=== Begin Enclosure ===

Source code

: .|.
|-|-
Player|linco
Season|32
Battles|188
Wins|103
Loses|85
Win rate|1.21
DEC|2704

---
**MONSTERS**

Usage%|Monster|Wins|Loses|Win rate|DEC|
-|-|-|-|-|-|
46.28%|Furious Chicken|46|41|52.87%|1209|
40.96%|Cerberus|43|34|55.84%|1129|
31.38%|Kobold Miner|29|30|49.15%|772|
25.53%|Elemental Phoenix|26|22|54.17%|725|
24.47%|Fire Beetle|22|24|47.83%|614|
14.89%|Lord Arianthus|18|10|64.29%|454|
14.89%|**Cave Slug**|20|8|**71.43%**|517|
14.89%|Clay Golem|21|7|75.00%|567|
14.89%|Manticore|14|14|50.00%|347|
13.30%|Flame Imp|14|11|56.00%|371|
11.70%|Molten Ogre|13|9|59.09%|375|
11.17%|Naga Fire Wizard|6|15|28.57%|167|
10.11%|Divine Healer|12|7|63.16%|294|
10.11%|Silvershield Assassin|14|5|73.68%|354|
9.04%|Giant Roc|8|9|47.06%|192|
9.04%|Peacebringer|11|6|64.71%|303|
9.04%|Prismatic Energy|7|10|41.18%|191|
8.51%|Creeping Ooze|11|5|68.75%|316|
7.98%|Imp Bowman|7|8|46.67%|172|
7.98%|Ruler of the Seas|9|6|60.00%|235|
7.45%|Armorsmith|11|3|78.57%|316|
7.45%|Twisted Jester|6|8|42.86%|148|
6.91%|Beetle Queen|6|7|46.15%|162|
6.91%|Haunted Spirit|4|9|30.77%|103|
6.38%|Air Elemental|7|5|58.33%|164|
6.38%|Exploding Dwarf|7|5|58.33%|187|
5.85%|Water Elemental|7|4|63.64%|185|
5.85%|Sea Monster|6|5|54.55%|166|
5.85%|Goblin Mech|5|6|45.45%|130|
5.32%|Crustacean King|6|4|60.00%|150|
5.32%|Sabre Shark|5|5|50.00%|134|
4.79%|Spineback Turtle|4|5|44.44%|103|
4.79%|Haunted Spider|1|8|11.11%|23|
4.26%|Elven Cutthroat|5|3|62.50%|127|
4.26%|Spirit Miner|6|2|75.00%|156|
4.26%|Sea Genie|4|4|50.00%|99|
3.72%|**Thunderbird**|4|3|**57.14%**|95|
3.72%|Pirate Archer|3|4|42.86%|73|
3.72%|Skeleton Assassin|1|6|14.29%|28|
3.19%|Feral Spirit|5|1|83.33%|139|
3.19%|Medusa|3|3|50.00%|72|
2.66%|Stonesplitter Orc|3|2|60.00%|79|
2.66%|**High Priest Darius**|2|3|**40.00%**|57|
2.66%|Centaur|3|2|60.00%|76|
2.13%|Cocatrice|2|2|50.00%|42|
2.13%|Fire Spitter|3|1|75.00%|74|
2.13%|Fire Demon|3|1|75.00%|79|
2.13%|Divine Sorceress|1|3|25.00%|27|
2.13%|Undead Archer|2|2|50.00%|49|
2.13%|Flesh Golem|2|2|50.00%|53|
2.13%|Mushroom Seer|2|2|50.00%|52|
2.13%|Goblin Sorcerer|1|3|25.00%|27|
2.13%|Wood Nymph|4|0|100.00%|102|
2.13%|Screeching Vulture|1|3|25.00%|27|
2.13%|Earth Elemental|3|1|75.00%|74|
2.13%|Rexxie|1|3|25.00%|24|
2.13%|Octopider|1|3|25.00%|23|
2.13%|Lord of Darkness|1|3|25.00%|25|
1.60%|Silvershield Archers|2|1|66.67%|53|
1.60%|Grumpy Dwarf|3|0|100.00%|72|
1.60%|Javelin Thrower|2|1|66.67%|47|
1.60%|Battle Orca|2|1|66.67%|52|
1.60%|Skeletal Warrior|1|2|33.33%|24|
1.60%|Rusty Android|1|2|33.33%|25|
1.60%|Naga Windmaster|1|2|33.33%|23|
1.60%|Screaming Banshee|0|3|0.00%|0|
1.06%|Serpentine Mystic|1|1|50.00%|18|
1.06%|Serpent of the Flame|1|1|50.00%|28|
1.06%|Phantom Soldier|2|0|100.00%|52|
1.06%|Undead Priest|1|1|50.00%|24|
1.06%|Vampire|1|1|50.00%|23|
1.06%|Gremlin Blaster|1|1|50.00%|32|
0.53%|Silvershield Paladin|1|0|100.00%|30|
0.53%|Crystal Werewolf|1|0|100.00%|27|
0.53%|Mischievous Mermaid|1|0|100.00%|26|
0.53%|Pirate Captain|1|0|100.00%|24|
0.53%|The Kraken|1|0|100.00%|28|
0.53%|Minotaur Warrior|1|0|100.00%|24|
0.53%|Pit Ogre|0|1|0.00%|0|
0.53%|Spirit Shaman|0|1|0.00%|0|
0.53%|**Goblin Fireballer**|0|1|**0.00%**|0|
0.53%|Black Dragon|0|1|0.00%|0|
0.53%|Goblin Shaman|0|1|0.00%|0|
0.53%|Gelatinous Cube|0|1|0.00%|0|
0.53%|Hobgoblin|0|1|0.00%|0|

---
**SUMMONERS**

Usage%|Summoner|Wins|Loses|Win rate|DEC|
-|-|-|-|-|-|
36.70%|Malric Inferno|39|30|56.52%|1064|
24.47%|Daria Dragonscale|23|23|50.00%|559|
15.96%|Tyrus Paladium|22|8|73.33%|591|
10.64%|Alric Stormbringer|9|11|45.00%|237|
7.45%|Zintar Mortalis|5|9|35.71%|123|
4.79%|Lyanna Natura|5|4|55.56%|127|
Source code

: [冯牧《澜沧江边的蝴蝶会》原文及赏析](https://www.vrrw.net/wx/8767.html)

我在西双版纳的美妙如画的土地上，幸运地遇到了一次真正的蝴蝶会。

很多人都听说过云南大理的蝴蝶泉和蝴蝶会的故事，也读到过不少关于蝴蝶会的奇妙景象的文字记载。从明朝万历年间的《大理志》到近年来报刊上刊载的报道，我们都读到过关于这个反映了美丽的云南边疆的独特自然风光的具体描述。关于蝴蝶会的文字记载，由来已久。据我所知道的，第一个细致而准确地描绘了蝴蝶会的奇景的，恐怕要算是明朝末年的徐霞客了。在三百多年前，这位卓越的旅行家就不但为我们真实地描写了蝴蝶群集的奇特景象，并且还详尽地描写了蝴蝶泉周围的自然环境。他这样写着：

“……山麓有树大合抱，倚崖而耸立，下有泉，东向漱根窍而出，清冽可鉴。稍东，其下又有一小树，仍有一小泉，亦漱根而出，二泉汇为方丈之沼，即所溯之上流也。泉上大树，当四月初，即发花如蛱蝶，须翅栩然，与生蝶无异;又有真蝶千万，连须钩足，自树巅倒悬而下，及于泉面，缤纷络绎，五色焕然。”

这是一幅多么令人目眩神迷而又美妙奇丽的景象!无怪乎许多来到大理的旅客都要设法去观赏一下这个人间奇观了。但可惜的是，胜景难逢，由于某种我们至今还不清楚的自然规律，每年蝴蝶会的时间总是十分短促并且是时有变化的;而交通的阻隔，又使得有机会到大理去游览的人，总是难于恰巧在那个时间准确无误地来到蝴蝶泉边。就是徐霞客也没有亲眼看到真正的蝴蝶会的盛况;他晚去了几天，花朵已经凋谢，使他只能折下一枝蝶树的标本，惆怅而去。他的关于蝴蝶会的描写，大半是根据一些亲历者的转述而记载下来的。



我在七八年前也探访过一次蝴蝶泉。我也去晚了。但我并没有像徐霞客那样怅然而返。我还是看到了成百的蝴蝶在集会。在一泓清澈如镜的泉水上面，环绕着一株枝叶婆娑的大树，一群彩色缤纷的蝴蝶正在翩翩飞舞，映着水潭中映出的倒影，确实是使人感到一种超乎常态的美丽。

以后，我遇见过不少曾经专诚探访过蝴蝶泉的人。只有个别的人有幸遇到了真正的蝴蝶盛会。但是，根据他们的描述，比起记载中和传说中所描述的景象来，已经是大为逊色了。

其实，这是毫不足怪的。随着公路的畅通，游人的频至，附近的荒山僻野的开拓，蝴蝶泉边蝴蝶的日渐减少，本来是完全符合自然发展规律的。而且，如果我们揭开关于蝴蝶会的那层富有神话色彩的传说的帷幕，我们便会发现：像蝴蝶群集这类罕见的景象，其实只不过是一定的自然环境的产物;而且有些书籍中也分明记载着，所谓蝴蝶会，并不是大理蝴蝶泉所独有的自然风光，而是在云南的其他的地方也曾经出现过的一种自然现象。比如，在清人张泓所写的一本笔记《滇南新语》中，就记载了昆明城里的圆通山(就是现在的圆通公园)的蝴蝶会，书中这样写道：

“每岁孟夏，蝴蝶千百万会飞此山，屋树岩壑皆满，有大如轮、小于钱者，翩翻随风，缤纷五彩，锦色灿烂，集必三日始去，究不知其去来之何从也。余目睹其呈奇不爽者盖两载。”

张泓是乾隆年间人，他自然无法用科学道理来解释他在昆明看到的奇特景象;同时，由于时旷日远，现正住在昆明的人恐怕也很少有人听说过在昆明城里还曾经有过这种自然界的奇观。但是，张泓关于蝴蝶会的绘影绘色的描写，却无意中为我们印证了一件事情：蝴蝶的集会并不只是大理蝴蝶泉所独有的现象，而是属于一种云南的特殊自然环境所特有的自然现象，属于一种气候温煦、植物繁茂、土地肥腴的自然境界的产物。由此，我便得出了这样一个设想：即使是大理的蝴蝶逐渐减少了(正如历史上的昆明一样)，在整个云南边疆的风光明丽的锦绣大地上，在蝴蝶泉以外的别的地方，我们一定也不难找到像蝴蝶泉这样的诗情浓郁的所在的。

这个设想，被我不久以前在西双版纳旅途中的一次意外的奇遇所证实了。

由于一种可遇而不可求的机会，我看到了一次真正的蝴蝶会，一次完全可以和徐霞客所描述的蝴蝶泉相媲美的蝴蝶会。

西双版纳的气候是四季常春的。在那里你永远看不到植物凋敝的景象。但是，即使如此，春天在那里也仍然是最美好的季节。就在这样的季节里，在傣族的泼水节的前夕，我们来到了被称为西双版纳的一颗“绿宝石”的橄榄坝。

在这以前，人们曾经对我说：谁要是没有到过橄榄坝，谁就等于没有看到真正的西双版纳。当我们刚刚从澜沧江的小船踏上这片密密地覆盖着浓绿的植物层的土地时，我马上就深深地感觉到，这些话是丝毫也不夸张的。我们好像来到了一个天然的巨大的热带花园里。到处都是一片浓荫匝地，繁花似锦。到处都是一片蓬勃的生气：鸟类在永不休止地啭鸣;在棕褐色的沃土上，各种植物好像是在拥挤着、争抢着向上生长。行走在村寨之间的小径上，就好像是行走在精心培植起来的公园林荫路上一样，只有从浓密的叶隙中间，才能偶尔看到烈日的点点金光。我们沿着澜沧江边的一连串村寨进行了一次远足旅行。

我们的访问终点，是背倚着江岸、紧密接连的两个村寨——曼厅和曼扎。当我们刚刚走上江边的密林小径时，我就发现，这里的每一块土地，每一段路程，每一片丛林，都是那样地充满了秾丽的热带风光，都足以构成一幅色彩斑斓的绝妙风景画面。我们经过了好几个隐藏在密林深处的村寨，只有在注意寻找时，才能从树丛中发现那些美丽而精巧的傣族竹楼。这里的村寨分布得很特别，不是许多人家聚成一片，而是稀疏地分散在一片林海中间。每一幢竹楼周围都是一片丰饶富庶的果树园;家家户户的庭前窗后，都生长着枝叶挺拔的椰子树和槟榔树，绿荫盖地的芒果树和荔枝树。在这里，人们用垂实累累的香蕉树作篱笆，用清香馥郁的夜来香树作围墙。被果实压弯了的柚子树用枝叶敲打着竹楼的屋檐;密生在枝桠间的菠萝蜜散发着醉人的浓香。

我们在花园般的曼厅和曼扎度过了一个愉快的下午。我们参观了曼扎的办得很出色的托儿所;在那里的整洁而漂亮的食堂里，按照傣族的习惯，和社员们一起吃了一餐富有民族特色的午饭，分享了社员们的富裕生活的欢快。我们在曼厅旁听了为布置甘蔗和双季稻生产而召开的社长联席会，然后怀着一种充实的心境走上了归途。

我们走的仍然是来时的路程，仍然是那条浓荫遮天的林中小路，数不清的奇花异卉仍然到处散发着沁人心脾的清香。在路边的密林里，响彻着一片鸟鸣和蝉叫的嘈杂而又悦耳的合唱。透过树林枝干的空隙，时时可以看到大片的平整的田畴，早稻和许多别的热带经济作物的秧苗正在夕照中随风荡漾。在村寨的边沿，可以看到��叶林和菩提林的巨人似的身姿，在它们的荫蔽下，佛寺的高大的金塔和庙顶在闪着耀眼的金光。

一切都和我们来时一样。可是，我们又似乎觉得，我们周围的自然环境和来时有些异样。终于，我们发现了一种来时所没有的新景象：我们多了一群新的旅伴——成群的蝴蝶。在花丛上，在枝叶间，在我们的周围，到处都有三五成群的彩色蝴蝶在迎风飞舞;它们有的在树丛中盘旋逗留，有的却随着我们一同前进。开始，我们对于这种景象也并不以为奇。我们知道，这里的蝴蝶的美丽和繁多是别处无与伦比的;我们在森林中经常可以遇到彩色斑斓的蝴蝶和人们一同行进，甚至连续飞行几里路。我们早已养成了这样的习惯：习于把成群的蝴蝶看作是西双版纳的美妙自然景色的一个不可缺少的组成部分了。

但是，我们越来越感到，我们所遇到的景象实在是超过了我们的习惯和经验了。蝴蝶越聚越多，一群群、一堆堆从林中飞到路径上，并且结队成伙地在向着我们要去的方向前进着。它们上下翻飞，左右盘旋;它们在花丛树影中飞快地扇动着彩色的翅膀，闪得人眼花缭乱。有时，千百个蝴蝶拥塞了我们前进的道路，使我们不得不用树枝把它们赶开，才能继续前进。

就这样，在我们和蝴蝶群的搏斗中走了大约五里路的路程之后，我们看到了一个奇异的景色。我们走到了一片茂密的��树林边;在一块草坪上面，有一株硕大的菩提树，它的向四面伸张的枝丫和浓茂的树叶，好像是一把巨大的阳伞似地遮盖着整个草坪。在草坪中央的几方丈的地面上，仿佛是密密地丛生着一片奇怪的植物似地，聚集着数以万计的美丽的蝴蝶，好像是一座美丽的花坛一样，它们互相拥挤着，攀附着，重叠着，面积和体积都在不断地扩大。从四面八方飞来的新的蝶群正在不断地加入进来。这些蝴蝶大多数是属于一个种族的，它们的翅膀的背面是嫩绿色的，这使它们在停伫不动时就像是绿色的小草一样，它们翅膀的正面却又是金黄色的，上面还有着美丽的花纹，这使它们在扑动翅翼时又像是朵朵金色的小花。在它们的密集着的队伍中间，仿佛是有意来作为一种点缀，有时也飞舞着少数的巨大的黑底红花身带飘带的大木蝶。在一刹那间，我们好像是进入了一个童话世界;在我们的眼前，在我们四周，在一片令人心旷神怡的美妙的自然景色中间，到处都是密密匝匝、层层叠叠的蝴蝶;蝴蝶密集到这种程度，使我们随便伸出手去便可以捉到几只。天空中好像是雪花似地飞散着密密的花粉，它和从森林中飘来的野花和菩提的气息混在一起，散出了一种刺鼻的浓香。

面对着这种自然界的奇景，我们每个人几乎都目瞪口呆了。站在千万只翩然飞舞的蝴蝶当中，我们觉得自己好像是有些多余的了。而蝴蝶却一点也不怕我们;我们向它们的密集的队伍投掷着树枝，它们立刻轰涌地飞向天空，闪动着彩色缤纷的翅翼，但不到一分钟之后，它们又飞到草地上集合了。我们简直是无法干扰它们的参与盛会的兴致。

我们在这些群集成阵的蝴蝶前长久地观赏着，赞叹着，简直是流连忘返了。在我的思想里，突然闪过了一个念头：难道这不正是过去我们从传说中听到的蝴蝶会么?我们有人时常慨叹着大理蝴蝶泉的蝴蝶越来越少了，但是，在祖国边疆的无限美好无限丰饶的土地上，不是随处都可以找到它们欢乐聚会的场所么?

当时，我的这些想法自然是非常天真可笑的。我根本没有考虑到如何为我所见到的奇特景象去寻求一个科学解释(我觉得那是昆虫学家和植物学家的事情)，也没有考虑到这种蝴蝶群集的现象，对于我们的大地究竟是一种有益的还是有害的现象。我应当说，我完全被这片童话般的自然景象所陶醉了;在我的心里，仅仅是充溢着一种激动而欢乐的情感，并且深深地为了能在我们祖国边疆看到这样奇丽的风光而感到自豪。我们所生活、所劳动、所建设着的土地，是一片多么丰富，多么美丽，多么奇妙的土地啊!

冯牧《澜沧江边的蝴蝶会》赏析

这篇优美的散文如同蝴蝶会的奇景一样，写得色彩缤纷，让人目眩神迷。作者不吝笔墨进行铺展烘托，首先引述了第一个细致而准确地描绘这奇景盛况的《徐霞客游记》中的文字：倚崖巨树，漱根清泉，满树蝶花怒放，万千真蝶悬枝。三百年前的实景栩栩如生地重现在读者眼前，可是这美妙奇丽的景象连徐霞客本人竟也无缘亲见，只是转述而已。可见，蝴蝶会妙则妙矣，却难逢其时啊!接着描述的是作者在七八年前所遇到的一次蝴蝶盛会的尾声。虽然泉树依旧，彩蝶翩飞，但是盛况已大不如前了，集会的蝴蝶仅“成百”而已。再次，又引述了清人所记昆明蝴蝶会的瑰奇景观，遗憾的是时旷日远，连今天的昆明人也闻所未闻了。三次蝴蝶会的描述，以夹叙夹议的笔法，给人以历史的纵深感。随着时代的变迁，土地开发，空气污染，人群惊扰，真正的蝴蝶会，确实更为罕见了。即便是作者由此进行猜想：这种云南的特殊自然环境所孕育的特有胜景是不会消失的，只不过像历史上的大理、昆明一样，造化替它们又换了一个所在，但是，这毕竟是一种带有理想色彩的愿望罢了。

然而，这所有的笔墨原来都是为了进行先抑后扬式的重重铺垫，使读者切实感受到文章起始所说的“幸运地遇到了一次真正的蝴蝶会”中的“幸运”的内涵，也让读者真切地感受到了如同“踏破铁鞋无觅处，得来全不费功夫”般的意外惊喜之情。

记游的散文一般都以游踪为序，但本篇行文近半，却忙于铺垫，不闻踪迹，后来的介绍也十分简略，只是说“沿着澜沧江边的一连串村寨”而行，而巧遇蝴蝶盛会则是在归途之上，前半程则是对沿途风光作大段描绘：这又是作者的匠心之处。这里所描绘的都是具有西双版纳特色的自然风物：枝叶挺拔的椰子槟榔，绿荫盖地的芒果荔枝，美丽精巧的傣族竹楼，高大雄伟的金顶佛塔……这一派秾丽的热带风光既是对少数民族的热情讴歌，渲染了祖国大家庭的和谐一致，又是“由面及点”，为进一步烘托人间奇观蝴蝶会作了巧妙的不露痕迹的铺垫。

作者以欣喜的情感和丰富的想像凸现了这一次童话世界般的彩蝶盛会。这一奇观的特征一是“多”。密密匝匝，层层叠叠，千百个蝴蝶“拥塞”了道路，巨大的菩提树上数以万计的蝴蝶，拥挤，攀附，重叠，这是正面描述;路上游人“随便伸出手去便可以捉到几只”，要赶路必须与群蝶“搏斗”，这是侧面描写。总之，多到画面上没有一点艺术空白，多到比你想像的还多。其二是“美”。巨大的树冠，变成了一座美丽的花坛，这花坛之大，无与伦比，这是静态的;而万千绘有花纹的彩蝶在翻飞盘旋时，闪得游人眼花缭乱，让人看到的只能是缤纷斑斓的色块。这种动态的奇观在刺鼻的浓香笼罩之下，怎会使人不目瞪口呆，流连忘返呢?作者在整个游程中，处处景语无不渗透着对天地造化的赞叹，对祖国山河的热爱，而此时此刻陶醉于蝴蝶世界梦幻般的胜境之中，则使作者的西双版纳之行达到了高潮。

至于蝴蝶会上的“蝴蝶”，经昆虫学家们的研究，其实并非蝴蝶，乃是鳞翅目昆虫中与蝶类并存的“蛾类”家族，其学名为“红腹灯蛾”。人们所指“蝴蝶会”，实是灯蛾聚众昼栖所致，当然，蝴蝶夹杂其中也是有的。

=== End Enclosure ===

### About this task
Look back at the entries above. Retype the line with "其实，这是毫不足怪的。随着公", the line with "西双版纳的气候是四季常春的。", and all lines in between.

### Expected answer
其实，这是毫不足怪的。随着公路的畅通，游人的频至，附近的荒山僻野的开拓，蝴蝶泉边蝴蝶的日渐减少，本来是完全符合自然发展规律的。而且，如果我们揭开关于蝴蝶会的那层富有神话色彩的传说的帷幕，我们便会发现：像蝴蝶群集这类罕见的景象，其实只不过是一定的自然环境的产物;而且有些书籍中也分明记载着，所谓蝴蝶会，并不是大理蝴蝶泉所独有的自然风光，而是在云南的其他的地方也曾经出现过的一种自然现象。比如，在清人张泓所写的一本笔记《滇南新语》中，就记载了昆明城里的圆通山(就是现在的圆通公园)的蝴蝶会，书中这样写道：

“每岁孟夏，蝴蝶千百万会飞此山，屋树岩壑皆满，有大如轮、小于钱者，翩翻随风，缤纷五彩，锦色灿烂，集必三日始去，究不知其去来之何从也。余目睹其呈奇不爽者盖两载。”

张泓是乾隆年间人，他自然无法用科学道理来解释他在昆明看到的奇特景象;同时，由于时旷日远，现正住在昆明的人恐怕也很少有人听说过在昆明城里还曾经有过这种自然界的奇观。但是，张泓关于蝴蝶会的绘影绘色的描写，却无意中为我们印证了一件事情：蝴蝶的集会并不只是大理蝴蝶泉所独有的现象，而是属于一种云南的特殊自然环境所特有的自然现象，属于一种气候温煦、植物繁茂、土地肥腴的自然境界的产物。由此，我便得出了这样一个设想：即使是大理的蝴蝶逐渐减少了(正如历史上的昆明一样)，在整个云南边疆的风光明丽的锦绣大地上，在蝴蝶泉以外的别的地方，我们一定也不难找到像蝴蝶泉这样的诗情浓郁的所在的。

这个设想，被我不久以前在西双版纳旅途中的一次意外的奇遇所证实了。

由于一种可遇而不可求的机会，我看到了一次真正的蝴蝶会，一次完全可以和徐霞客所描述的蝴蝶泉相媲美的蝴蝶会。

西双版纳的气候是四季常春的。在那里你永远看不到植物凋敝的景象。但是，即使如此，春天在那里也仍然是最美好的季节。就在这样的季节里，在傣族的泼水节的前夕，我们来到了被称为西双版纳的一颗“绿宝石”的橄榄坝。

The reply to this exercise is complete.